---
title: "Webscraping Indeed Job Portal"
description: "webscraping with python "
author: "Aakash Basnet"
date: "2024/02/03"
categories:
  - webscraping
  - code
  - ETL
  - python
format:
  html:
    code-fold: true
jupyter: python3
---

##  Building URL
After navigating the developer toolbar for Indeed job listing, I found the pattern in the url query for each job title search and location. We can use this info to build the url. The link printed from the code below will take you to the Indeed page having listing for python developer in Dalla, TX

In [70]:
def url_builder(job_title, location, page_number=10 ):
    job_title = "+".join(job_title.split(" "))
    location = "+".join(location.split(" "))
    base_url = "https://www.indeed.com/jobs"
    query_str = f"?q={job_title}&l={location}"
    url = f"{base_url}{query_str}"
     
    return url

print(url_builder(job_title="python developer", location="Dallas, TX"))

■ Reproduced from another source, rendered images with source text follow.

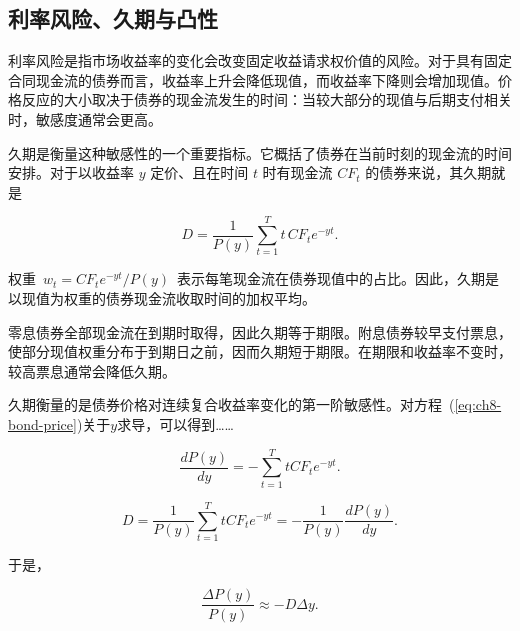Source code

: \subsection{利率风险、久期与凸性}

利率风险是指市场收益率的变化会改变固定收益请求权价值的风险。对于具有固定合同现金流的债券而言，收益率上升会降低现值，而收益率下降则会增加现值。价格反应的大小取决于债券的现金流发生的时间：当较大部分的现值与后期支付相关时，敏感度通常会更高。

久期是衡量这种敏感性的一个重要指标。它概括了债券在当前时刻的现金流的时间安排。对于以收益率 $y$ 定价、且在时间 $t$ 时有现金流 $CF_t$ 的债券来说，其久期就是

\begin{equation}
D=\frac{1}{P(y)}
\sum_{t=1}^{T}
t\,CF_t e^{-yt}.
\label{eq:ch8-macaulay-duration}
\end{equation}

权重~$w_t = CF_t e^{-yt}/P(y)$~表示每笔现金流在债券现值中的占比。因此，久期是以现值为权重的债券现金流收取时间的加权平均。

零息债券全部现金流在到期时取得，因此久期等于期限。附息债券较早支付票息，使部分现值权重分布于到期日之前，因而久期短于期限。在期限和收益率不变时，较高票息通常会降低久期。

久期衡量的是债券价格对连续复合收益率变化的第一阶敏感性。对方程~(\ref{eq:ch8-bond-price})关于$y$求导，可以得到……

\begin{equation}
\frac{dP(y)}{dy}=-\sum_{t=1}^{T}
tCF_t e^{-yt}.
\label{eq:ch8-price-yield-derivative}
\end{equation}

\begin{equation}
D=
\frac{1}{P(y)}
\sum_{t=1}^{T}
tCF_t e^{-yt}
=
-\frac{1}{P(y)}
\frac{dP(y)}{dy}
.
\label{eq:ch8-duration}
\end{equation}

于是， 

\begin{equation}
\frac{\Delta P(y)}{P(y)}
\approx
-D \Delta y.
\label{eq:ch8-duration-price-change}
\end{equation}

https://www.indeed.com/jobs?q=python+developer&l=Dallas,+TX


## Scraping the indeep page with selenium
The script below scrapes the data for the given job title and location. It uses selenium web driver to automate the data scraping. The web driver clicks 'next' button on pagination until the end of the page.

In [71]:
from selenium import webdriver
from selenium.webdriver.common.by import By

import time

def get_data(job_title, location):

    url = url_builder(job_title=job_title, location=location)
    driver = webdriver.Chrome()
    driver.get(url)

    jobs = []
    has_next = True
    count = 1
    while has_next:
        
        time.sleep(2)
        cards = driver.find_elements(By.CLASS_NAME,'cardOutline')
        for card in cards:
            job_title = card.find_element(By.CLASS_NAME,'jobTitle').text
            job_title_text = job_title.text
            job_id = job_title.find_element(By.TAG_NAME, 'a').get_attribute('data-jk')
            location = card.find_element(By.CLASS_NAME,'company_location').text
            job_description = card.find_element(By.CLASS_NAME,'underShelfFooter').text
            
            try:
                pay,*_metadata = card.find_element(By.CLASS_NAME,'heading6').text.split('\n')
            except Exception as e:
                pay = 'NA'
                _metadata = []
        
            
            jobs.append({
                'job_id':job_id,
                'job_url': f"https://www.indeed.com/viewjob?jk={job_id}",
                'job_title':job_title,
                'location': location,
                'description': job_description,
                'pay rate': pay,
                'metadata': _metadata
            })

        try:
            driver.find_element(By.CSS_SELECTOR,"[data-testid='pagination-page-next']").click()
            count += 1
        except Exception as e:
            print(f"Ending at page {count}")
            has_next = False

    driver.close()
    return jobs



In [72]:
import pandas as pd

job_data = get_data(job_title='python developer', location='Fort Worth,TX')
df = pd.DataFrame(job_data)
df.head(20)

Pyarrow will become a required dependency of pandas in the next major release of pandas (pandas 3.0),
(to allow more performant data types, such as the Arrow string type, and better interoperability with other libraries)
but was not found to be installed on your system.
If this would cause problems for you,
please provide us feedback at https://github.com/pandas-dev/pandas/issues/54466
        
  import pandas as pd


Ending at page 20


Unnamed: 0,job_id,job_url,job_title,location,description,pay rate,metadata
0,507a2954dc423d0d,https://www.indeed.com/viewjob?jk=507a2954dc42...,<selenium.webdriver.remote.webelement.WebEleme...,"Fidelity TalentSource\n3.6\nWestlake, TX 76262","Are you ready to develop cutting edge, best-in...",Pay information not provided,[Temporary]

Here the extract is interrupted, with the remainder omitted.